El ambicioso Plan General de Ensanche proponía que esta avenida entroncase con otra que atravesando Miraflores condujese a la carretera de Castellón, que así enlazaría con las de Madrid y Logroño por el Pº de Pamplona y con la de Valencia por la hoy Gran Vía. El subdesarrollo de posguerra impuso al plan cuatro décadas de espera y no fue hasta 1978 que tras la amplia curva del Pº de Marina Moreno una línea recta alcanzó la Avda de San José, tronchando una a una las lechugas de las huertas. En la margen derecha del arramblado se urbanizó después el parque Miraflores. Al menos que quede el topónimo, dijeron.

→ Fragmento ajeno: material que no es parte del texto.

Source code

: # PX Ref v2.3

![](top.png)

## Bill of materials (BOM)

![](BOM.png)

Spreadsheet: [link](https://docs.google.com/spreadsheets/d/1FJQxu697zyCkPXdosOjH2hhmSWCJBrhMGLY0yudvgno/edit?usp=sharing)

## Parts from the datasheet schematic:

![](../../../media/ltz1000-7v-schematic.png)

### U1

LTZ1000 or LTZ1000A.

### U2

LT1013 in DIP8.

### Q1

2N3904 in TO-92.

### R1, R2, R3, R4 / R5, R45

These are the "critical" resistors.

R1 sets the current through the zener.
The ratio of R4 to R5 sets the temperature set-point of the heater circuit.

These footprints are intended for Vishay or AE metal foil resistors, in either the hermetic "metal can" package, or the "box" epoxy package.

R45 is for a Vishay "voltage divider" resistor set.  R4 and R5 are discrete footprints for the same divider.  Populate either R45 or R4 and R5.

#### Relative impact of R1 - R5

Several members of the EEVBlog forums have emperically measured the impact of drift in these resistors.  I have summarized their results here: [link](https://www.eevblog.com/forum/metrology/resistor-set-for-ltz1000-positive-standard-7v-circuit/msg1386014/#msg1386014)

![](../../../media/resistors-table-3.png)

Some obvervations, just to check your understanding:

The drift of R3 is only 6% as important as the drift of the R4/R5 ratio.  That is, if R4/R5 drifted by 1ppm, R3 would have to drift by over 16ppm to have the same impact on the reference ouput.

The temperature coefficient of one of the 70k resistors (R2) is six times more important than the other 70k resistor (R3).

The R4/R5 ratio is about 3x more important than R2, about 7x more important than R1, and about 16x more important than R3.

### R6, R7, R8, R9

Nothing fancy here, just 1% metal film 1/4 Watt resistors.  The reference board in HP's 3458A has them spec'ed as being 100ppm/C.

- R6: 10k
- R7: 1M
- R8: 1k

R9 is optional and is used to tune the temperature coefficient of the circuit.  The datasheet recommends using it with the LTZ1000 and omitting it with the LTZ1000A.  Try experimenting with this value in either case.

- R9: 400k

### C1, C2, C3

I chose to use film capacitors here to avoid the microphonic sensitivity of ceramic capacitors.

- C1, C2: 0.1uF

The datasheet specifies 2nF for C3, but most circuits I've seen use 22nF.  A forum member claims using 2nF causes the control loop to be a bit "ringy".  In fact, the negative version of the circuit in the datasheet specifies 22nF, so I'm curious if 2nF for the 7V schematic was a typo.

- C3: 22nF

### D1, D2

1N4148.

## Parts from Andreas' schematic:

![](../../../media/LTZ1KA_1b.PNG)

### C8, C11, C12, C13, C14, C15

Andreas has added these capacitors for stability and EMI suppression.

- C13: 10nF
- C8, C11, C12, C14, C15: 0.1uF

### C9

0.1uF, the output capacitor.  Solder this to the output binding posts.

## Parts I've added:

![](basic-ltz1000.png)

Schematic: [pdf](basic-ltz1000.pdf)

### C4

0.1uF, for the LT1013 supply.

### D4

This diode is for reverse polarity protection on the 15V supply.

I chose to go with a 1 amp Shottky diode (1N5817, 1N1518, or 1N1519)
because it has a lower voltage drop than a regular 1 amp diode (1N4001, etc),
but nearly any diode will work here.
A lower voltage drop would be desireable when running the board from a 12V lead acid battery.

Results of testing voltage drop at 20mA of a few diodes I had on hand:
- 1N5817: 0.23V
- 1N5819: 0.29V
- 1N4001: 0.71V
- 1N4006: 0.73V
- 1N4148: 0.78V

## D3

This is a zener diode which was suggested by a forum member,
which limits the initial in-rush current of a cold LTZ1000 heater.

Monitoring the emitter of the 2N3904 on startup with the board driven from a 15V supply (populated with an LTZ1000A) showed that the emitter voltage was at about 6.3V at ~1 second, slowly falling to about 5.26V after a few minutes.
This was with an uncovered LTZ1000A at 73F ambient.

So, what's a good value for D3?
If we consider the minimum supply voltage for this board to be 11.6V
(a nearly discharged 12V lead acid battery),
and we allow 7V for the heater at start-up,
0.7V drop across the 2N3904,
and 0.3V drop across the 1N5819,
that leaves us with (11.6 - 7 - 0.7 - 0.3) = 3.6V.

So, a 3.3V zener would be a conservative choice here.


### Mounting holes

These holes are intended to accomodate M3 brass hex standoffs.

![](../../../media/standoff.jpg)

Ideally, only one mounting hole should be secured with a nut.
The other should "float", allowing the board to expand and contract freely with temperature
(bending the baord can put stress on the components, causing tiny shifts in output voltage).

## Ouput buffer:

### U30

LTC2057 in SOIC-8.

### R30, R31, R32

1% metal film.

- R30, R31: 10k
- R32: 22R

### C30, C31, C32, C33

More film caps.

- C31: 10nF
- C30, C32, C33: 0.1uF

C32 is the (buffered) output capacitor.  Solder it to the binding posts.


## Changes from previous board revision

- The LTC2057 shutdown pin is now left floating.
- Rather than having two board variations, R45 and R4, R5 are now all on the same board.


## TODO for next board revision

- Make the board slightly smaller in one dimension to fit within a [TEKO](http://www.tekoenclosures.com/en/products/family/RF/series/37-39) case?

Teníamos una avenida nueva. Ahora precisábamos de un nombre.

Hacía relativamente poco que la prolongación de la calle de San Juan Bosco era conocida como Avda alcalde Gómez Laguna. Heredero de una saga de prósperos comerciantes, Luis Gómez se alistó en el ejército alzado al inicio del conflicto y fue nombrado concejal apenas éste finalizó, llegando en 1954 a ser alcalde. Tras doce años en el cargo, designado procurador en Cortes, para sucederlo en la alcaldía y a propuesta del gobernador civil, González Sama, el Ministro de la Gobernación nombró a Cesáreo Alierta Perela.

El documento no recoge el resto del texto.